[Data records — start]

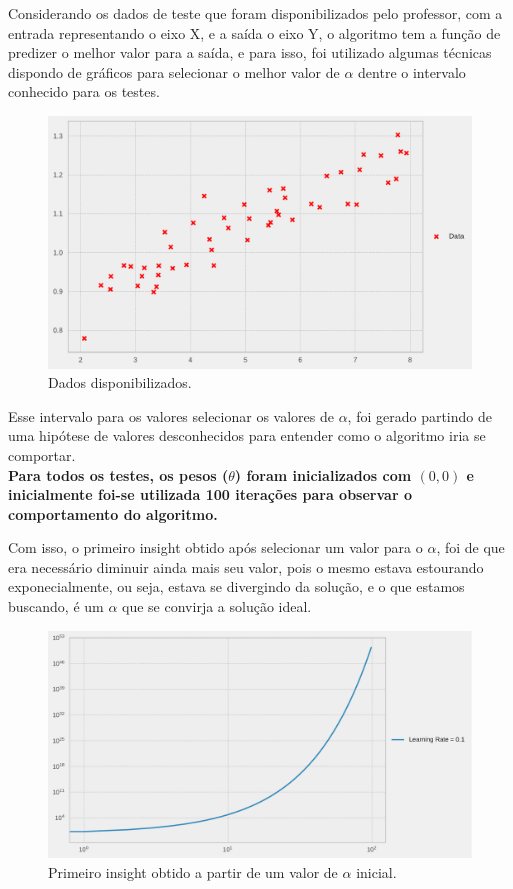 \documentclass[a4paper, 12pt]{article}
\begin{document}
Considerando os dados de teste que foram disponibilizados pelo professor, com a entrada representando o eixo X, 
e a saída o eixo Y, o algoritmo tem a função de predizer o melhor valor para a saída, e para isso, foi utilizado
algumas técnicas dispondo de gráficos para selecionar o melhor valor de $\alpha$ dentre o intervalo conhecido para 
os testes.

\begin{figure}[!h]
    \centering
    \includegraphics[width=1\textwidth]{../imgs/data.pdf}
    \caption{Dados disponibilizados.}
    \label{fig:data}
\end{figure}
\clearpage

Esse intervalo para os valores selecionar os valores de $\alpha$, foi gerado partindo de uma hipótese de valores 
desconhecidos para entender como o algoritmo iria se comportar.\\

\textbf{Para todos os testes, os pesos ($\theta$) foram inicializados com $(0,0)$ e inicialmente foi-se 
utilizada 100 iterações para observar o comportamento do algoritmo.\\}

Com isso, o primeiro insight obtido após selecionar um valor para o $\alpha$, foi de que era necessário diminuir
ainda mais seu valor, pois o mesmo estava estourando exponecialmente, ou seja, estava se divergindo da solução,
e o que estamos buscando, é um $\alpha$ que se convirja a solução ideal.

\begin{figure}[!h]
    \centering
    \includegraphics[width=1\textwidth]{../imgs/first_insight.pdf}
    \caption{Primeiro insight obtido a partir de um valor de $\alpha$ inicial.}
    \label{fig:first_insight}
\end{figure}
\clearpage
\end{document}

[Data records — finish]

Work to be completed:
Return each line of the data where the word "algoritmo" appears.

Task answer:
e a saída o eixo Y, o algoritmo tem a função de predizer o melhor valor para a saída, e para isso, foi utilizado
desconhecidos para entender como o algoritmo iria se comportar.\\
utilizada 100 iterações para observar o comportamento do algoritmo.\\}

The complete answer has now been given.